# Sentiment analysis in textual movie reviews

### Load data

In [1]:
import os.path as op
import re
import numpy as np

In [2]:
print("Loading dataset")

from glob import glob
filenames_neg = sorted(glob(op.join('data', 'imdb1', 'neg', '*.txt')))
filenames_pos = sorted(glob(op.join('data', 'imdb1', 'pos', '*.txt')))

def open_perso(f):
    with open(f, "r") as file:
        return file.read()

texts_neg = [open_perso(f) for f in filenames_neg]
texts_pos = [open_perso(f) for f in filenames_pos]
texts = texts_neg + texts_pos
y = np.ones(len(texts), dtype=np.int)
y[:len(texts_neg)] = 0.

print("%d documents" % len(texts))

Loading dataset
2000 documents


## Implementation of the classifier

### 1. Complete the count_words function that will count the number of occurrences of each distinct word in a list of string and return vocabulary (the python dictionary) and counts

In [3]:
def count_words(texts, stop_words = []):
    """Vectorize text : return count of each word in the text snippets

    Parameters
    ----------
    texts : list of str
        The texts
        
    stop_words : unused here. (Only for compatibily with Q.5)

    Returns
    -------
    vocabulary : dict
        A dictionary that points to an index in counts for each word.
    counts : ndarray, shape (n_samples, n_features)
        The counts of each word in each text.
        n_samples == number of documents.
        n_features == number of words in vocabulary.
    """
    
    n_samples = len(texts)
    
    # Determine n_features and delete punctuation.
    words = dict()
    n_features = 0
    texts_sub = []
    for text in texts:
        texts_sub.append(re.sub("[\n\r\-\_\@\$\&,:;.!?'\"]", " ", text))
        
        for word in texts_sub[-1].split(" "):
            if word == "":
                continue
            if word not in words:
                words[word] = n_features
                n_features += 1
    
    
    # Count words by documents and store it in an array.
    counts = np.zeros((n_samples, n_features))
    
    for i in range(n_samples):
        for word in texts_sub[i].split(" "):
            if word == "":
                continue
            j = words[word]
            counts[i,j] += 1
    
    return words, counts


### 2. Explain how positive and negative classes have been assigned to movie reviews (see poldata.README.2.0 file)

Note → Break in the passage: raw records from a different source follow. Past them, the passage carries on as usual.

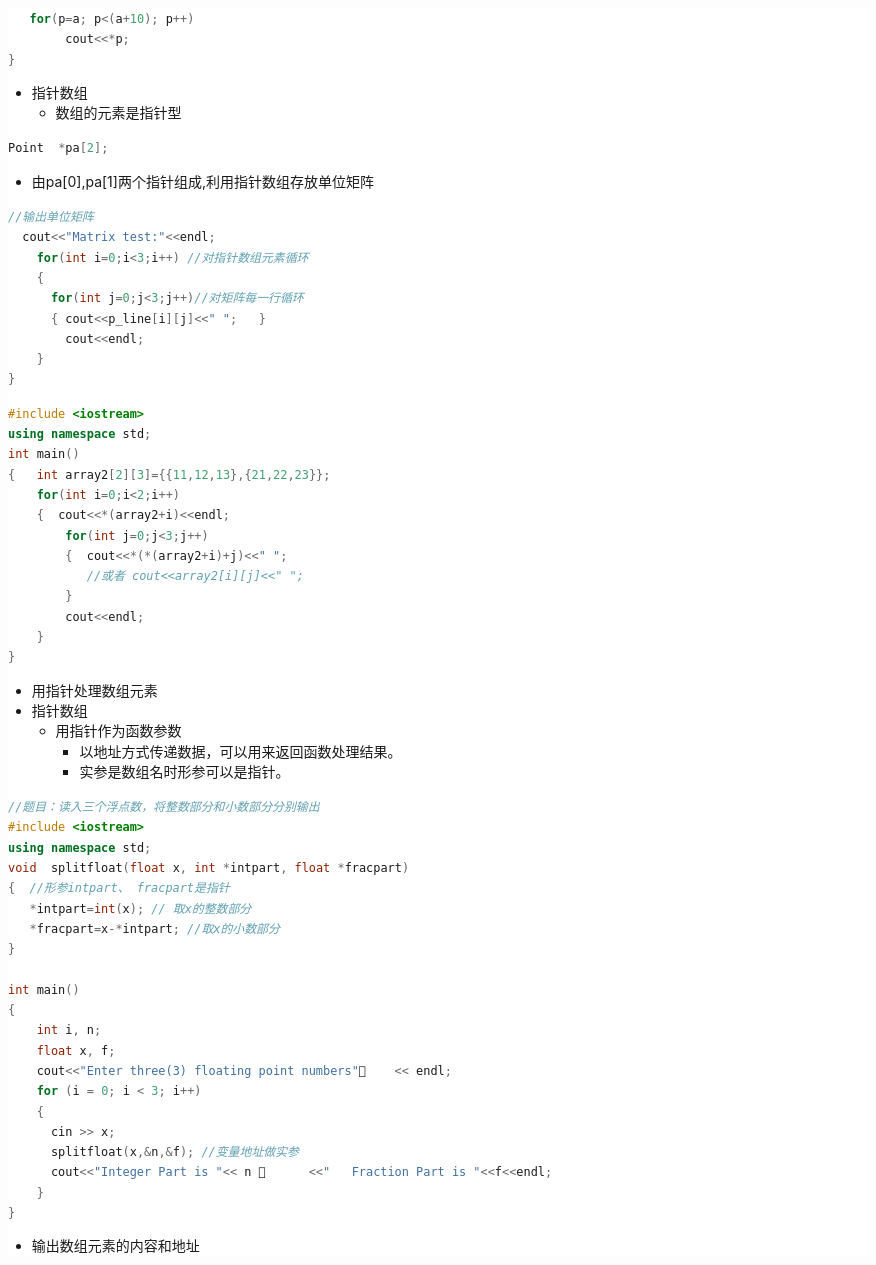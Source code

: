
 ```cpp
   for(p=a; p<(a+10); p++)
        cout<<*p;
}
```
- 指针数组
	- 数组的元素是指针型
```cpp	
Point  *pa[2];
```
- 由pa[0],pa[1]两个指针组成,利用指针数组存放单位矩阵
```cpp
//输出单位矩阵
  cout<<"Matrix test:"<<endl;
	for(int i=0;i<3;i++) //对指针数组元素循环
	{
	  for(int j=0;j<3;j++)//对矩阵每一行循环
	  { cout<<p_line[i][j]<<" ";   }
	    cout<<endl;
	}
}
```
```cpp
#include <iostream>
using namespace std;
int main()
{	int array2[2][3]={{11,12,13},{21,22,23}};
    for(int i=0;i<2;i++)
    {  cout<<*(array2+i)<<endl;	
	    for(int j=0;j<3;j++)
        {  cout<<*(*(array2+i)+j)<<" ";   
           //或者 cout<<array2[i][j]<<" ";
        }	
	    cout<<endl;
	}
}
```
- 用指针处理数组元素
- 指针数组
	- 用指针作为函数参数
		- 以地址方式传递数据，可以用来返回函数处理结果。
		- 实参是数组名时形参可以是指针。
```cpp
//题目：读入三个浮点数，将整数部分和小数部分分别输出
#include <iostream>
using namespace std;
void  splitfloat(float x, int *intpart, float *fracpart)
{  //形参intpart、 fracpart是指针
   *intpart=int(x); // 取x的整数部分
   *fracpart=x-*intpart; //取x的小数部分
}

int main()
{
	int i, n;
	float x, f;	
	cout<<"Enter three(3) floating point numbers"    << endl;
	for (i = 0; i < 3; i++)
	{
	  cin >> x;
	  splitfloat(x,&n,&f); //变量地址做实参
	  cout<<"Integer Part is "<< n       <<"   Fraction Part is "<<f<<endl;
	}
}
```
- 输出数组元素的内容和地址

Class has been assigned thanks to explicit words/rules. For instance : ("8/10", "four out of five") are some explicit pattern recognize. Then given a note, class can be assigned : for example, with a five-star system, three-and-a-half stars and up are considered positive. 

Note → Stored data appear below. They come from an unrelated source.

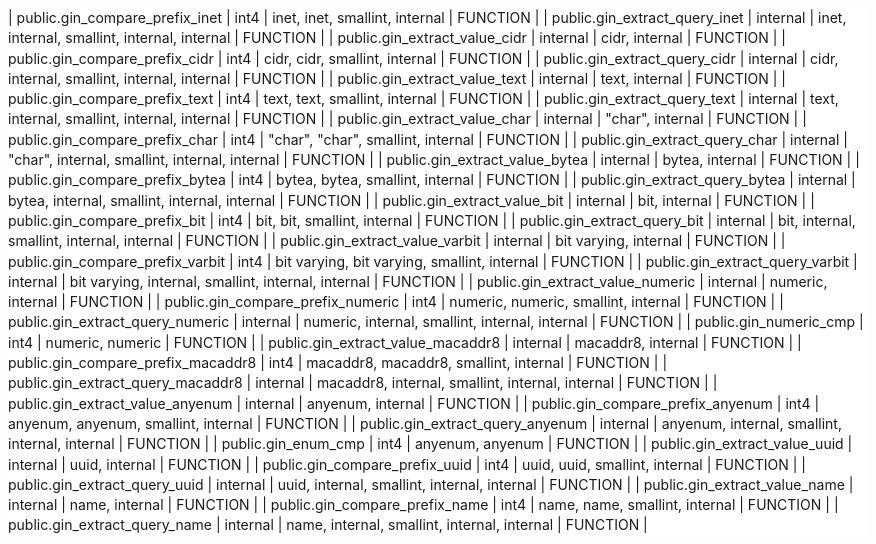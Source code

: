 | public.gin_compare_prefix_inet | int4 | inet, inet, smallint, internal | FUNCTION |
| public.gin_extract_query_inet | internal | inet, internal, smallint, internal, internal | FUNCTION |
| public.gin_extract_value_cidr | internal | cidr, internal | FUNCTION |
| public.gin_compare_prefix_cidr | int4 | cidr, cidr, smallint, internal | FUNCTION |
| public.gin_extract_query_cidr | internal | cidr, internal, smallint, internal, internal | FUNCTION |
| public.gin_extract_value_text | internal | text, internal | FUNCTION |
| public.gin_compare_prefix_text | int4 | text, text, smallint, internal | FUNCTION |
| public.gin_extract_query_text | internal | text, internal, smallint, internal, internal | FUNCTION |
| public.gin_extract_value_char | internal | "char", internal | FUNCTION |
| public.gin_compare_prefix_char | int4 | "char", "char", smallint, internal | FUNCTION |
| public.gin_extract_query_char | internal | "char", internal, smallint, internal, internal | FUNCTION |
| public.gin_extract_value_bytea | internal | bytea, internal | FUNCTION |
| public.gin_compare_prefix_bytea | int4 | bytea, bytea, smallint, internal | FUNCTION |
| public.gin_extract_query_bytea | internal | bytea, internal, smallint, internal, internal | FUNCTION |
| public.gin_extract_value_bit | internal | bit, internal | FUNCTION |
| public.gin_compare_prefix_bit | int4 | bit, bit, smallint, internal | FUNCTION |
| public.gin_extract_query_bit | internal | bit, internal, smallint, internal, internal | FUNCTION |
| public.gin_extract_value_varbit | internal | bit varying, internal | FUNCTION |
| public.gin_compare_prefix_varbit | int4 | bit varying, bit varying, smallint, internal | FUNCTION |
| public.gin_extract_query_varbit | internal | bit varying, internal, smallint, internal, internal | FUNCTION |
| public.gin_extract_value_numeric | internal | numeric, internal | FUNCTION |
| public.gin_compare_prefix_numeric | int4 | numeric, numeric, smallint, internal | FUNCTION |
| public.gin_extract_query_numeric | internal | numeric, internal, smallint, internal, internal | FUNCTION |
| public.gin_numeric_cmp | int4 | numeric, numeric | FUNCTION |
| public.gin_extract_value_macaddr8 | internal | macaddr8, internal | FUNCTION |
| public.gin_compare_prefix_macaddr8 | int4 | macaddr8, macaddr8, smallint, internal | FUNCTION |
| public.gin_extract_query_macaddr8 | internal | macaddr8, internal, smallint, internal, internal | FUNCTION |
| public.gin_extract_value_anyenum | internal | anyenum, internal | FUNCTION |
| public.gin_compare_prefix_anyenum | int4 | anyenum, anyenum, smallint, internal | FUNCTION |
| public.gin_extract_query_anyenum | internal | anyenum, internal, smallint, internal, internal | FUNCTION |
| public.gin_enum_cmp | int4 | anyenum, anyenum | FUNCTION |
| public.gin_extract_value_uuid | internal | uuid, internal | FUNCTION |
| public.gin_compare_prefix_uuid | int4 | uuid, uuid, smallint, internal | FUNCTION |
| public.gin_extract_query_uuid | internal | uuid, internal, smallint, internal, internal | FUNCTION |
| public.gin_extract_value_name | internal | name, internal | FUNCTION |
| public.gin_compare_prefix_name | int4 | name, name, smallint, internal | FUNCTION |
| public.gin_extract_query_name | internal | name, internal, smallint, internal, internal | FUNCTION |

### 3. Complete the NBclass to implement the Naive Bayes classifier

The use of the vocab done here is not optimal. We have to compute a new one for each X given to predict y. It would probably be better to cut the count_words implemented here in two part, one to compute the vocab, and the other one to count the words given a vocab.

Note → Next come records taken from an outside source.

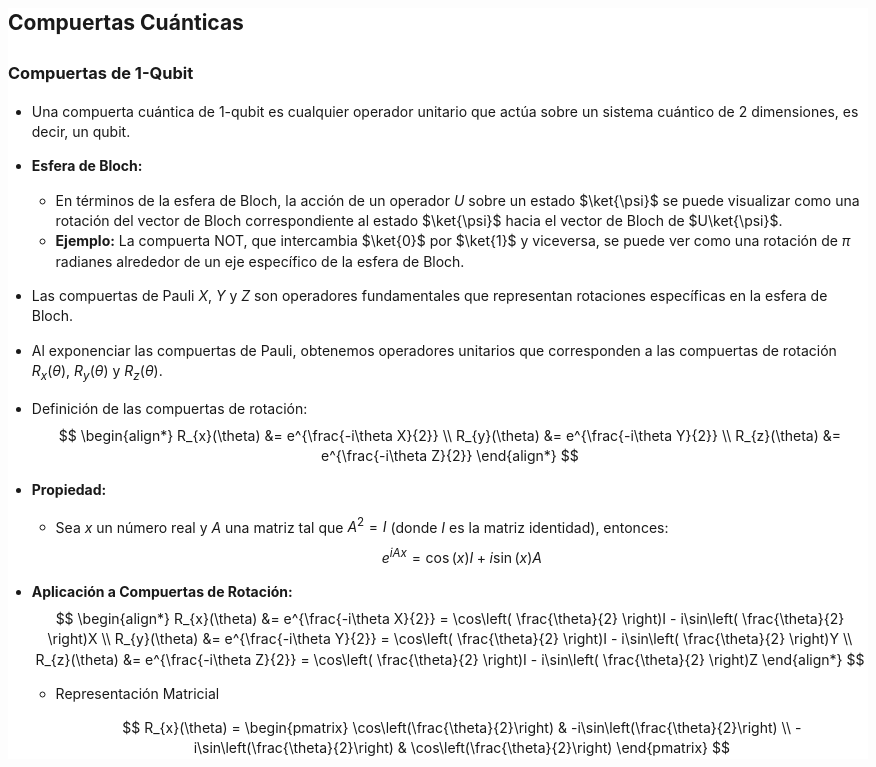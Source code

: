 
## Compuertas Cuánticas

### Compuertas de 1-Qubit

- Una compuerta cuántica de 1-qubit es cualquier operador unitario que actúa sobre un sistema cuántico de 2 dimensiones, es decir, un qubit.
- **Esfera de Bloch:** 
    - En términos de la esfera de Bloch, la acción de un operador $U$ sobre un estado $\ket{\psi}$ se puede visualizar como una rotación del vector de Bloch correspondiente al estado $\ket{\psi}$ hacia el vector de Bloch de $U\ket{\psi}$.
    - **Ejemplo:** La compuerta NOT, que intercambia $\ket{0}$ por $\ket{1}$ y viceversa, se puede ver como una rotación de $\pi$ radianes alrededor de un eje específico de la esfera de Bloch.

- Las compuertas de Pauli $X$, $Y$ y $Z$ son operadores fundamentales que representan rotaciones específicas en la esfera de Bloch.
- Al exponenciar las compuertas de Pauli, obtenemos operadores unitarios que corresponden a las compuertas de rotación $R_x(\theta)$, $R_y(\theta)$ y $R_z(\theta)$.
- Definición de las compuertas de rotación:
$$
    \begin{align*}
    R_{x}(\theta) &= e^{\frac{-i\theta X}{2}} \\
    R_{y}(\theta) &= e^{\frac{-i\theta Y}{2}} \\
    R_{z}(\theta) &= e^{\frac{-i\theta Z}{2}}
    \end{align*}
    $$



- **Propiedad:**
    - Sea $x$ un número real y $A$ una matriz tal que $A^{2} = I$ (donde $I$ es la matriz identidad), entonces:
    $$
    e^{iAx} = \cos(x)I + i\sin(x)A
    $$
- **Aplicación a Compuertas de Rotación:**
    $$
    \begin{align*}
    R_{x}(\theta) &= e^{\frac{-i\theta X}{2}} = \cos\left( \frac{\theta}{2} \right)I - i\sin\left( \frac{\theta}{2} \right)X \\
    R_{y}(\theta) &= e^{\frac{-i\theta Y}{2}} = \cos\left( \frac{\theta}{2} \right)I - i\sin\left( \frac{\theta}{2} \right)Y \\
    R_{z}(\theta) &= e^{\frac{-i\theta Z}{2}} = \cos\left( \frac{\theta}{2} \right)I - i\sin\left( \frac{\theta}{2} \right)Z
    \end{align*}
    $$
    - Representación Matricial 

        $$
        R_{x}(\theta) = \begin{pmatrix}
        \cos\left(\frac{\theta}{2}\right) & -i\sin\left(\frac{\theta}{2}\right) \\
        -i\sin\left(\frac{\theta}{2}\right) & \cos\left(\frac{\theta}{2}\right)
        \end{pmatrix}
        $$
        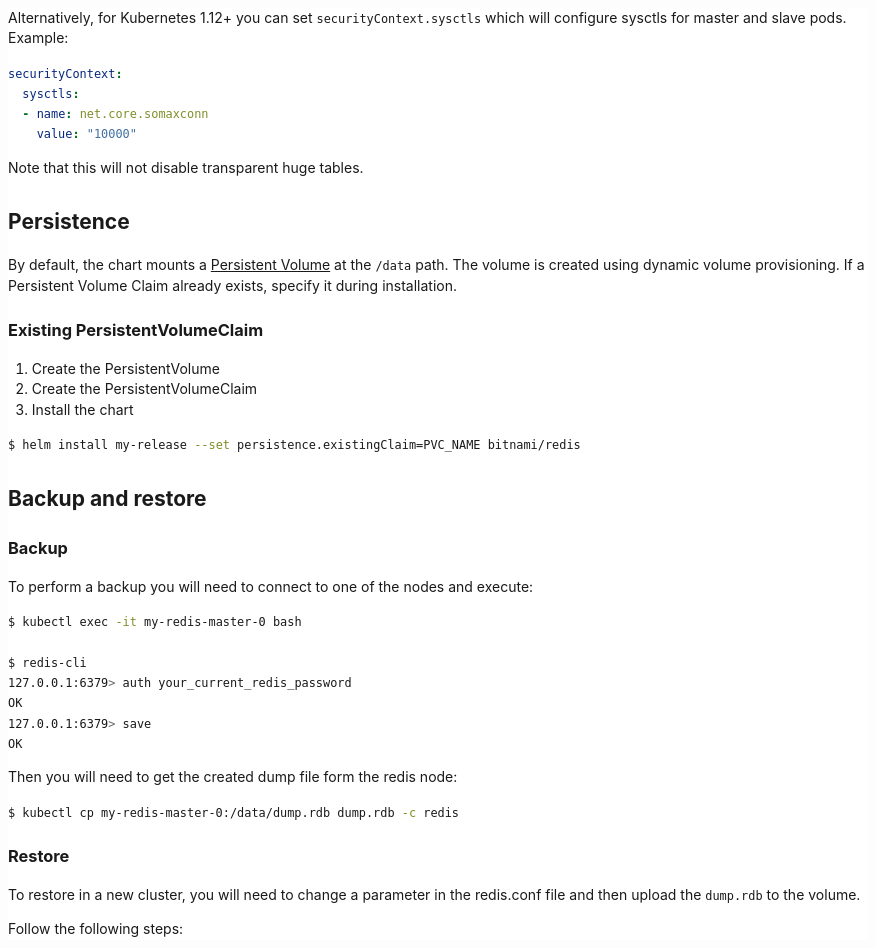 Alternatively, for Kubernetes 1.12+ you can set `securityContext.sysctls` which will configure sysctls for master and slave pods. Example:

```yaml
securityContext:
  sysctls:
  - name: net.core.somaxconn
    value: "10000"
```

Note that this will not disable transparent huge tables.

## Persistence

By default, the chart mounts a [Persistent Volume](http://kubernetes.io/docs/user-guide/persistent-volumes/) at the `/data` path. The volume is created using dynamic volume provisioning. If a Persistent Volume Claim already exists, specify it during installation.

### Existing PersistentVolumeClaim

1. Create the PersistentVolume
2. Create the PersistentVolumeClaim
3. Install the chart

```bash
$ helm install my-release --set persistence.existingClaim=PVC_NAME bitnami/redis
```

## Backup and restore

### Backup

To perform a backup you will need to connect to one of the nodes and execute:

```bash
$ kubectl exec -it my-redis-master-0 bash

$ redis-cli
127.0.0.1:6379> auth your_current_redis_password
OK
127.0.0.1:6379> save
OK
```

Then you will need to get the created dump file form the redis node:

```bash
$ kubectl cp my-redis-master-0:/data/dump.rdb dump.rdb -c redis
```

### Restore

To restore in a new cluster, you will need to change a parameter in the redis.conf file and then upload the `dump.rdb` to the volume.

Follow the following steps:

Moreover one could use the **counts** array as X for the classifier rather than **texts**. (Some operations could be faster with the optimized np arrays) Specially for computing the cross validation score. We could transform once texts in counts (as counts is what takes most time to compute

In [5]:
from sklearn.base import BaseEstimator, ClassifierMixin

class NB(BaseEstimator, ClassifierMixin):
    """Naive Bayes classifier."""
    def __init__(self, stop_words = []):
        self.vocab = dict()
        self.classes = dict()
        self.classes_inv = dict() # Useful to invert classes at the end
        self.class_probability = np.array([])
        self.word_prob_in_class = np.array([])
        
        # Used in Q.5
        self.stop_words = stop_words

    def fit(self, X, Y):
        assert len(X) == len(Y), "Sizes of X and Y don't match."
        
        # Link a class to an index
        i = 0
        for cls in Y:
            if cls not in self.classes:
                self.classes[cls] = i
                self.classes_inv[i] = cls
                i += 1
        
        
        # P(cls = c) for all c
        self.class_probability = np.zeros(len(self.classes))
        
        for cls in Y:
            self.class_probability[self.classes[cls]] += 1
        self.class_probability /= len(Y)
        
        self.vocab, counts = count_words(X, self.stop_words)
        
        # P(word = w_i | cls = c) for all w_i, c
        # Smoothing : start with 1.
        self.word_prob_in_class = np.ones((len(self.classes), len(self.vocab)))
        
        for j in range(len(self.vocab)):
            for i in range(len(X)):
                cls_ind = self.classes[Y[i]]
                self.word_prob_in_class[cls_ind, j] += counts[i, j]
        
        # Normalize each line (class)
        self.word_prob_in_class /= np.sum(self.word_prob_in_class, axis = 1).reshape((len(self.classes), 1))        
        
        return self

    def predict(self, X):
        vocab, counts = count_words(X, self.stop_words)
        
        scores = np.ones((len(X), len(self.classes))) * np.log(self.class_probability)
        
        #for i in range(len(X)): ## NOT OPTI
        #    for w in vocab:
        #        scores[i] += counts[i,vocab[w]] * np.log(self.word_prob_in_class[:,self.vocab[w]])
        
        for w in vocab: ## BETTER
            ind_1 = vocab[w]
            ind_2 = self.vocab.get(w, -1)
            if (ind_2 == -1):
                continue
            scores += np.dot(counts[:,ind_1:ind_1+1], np.log(self.word_prob_in_class[:, ind_2:ind_2+1]).T)
        
        result = np.argmax(scores, axis = 1)
        
        for i in range(len(result)):
            result[i] = self.classes_inv[result[i]]
        return result
            

    def score(self, X, Y):
        return np.mean(self.predict(X) == Y)

In [6]:
print("Score on the train set :", NB().fit(texts, y).score(texts, y))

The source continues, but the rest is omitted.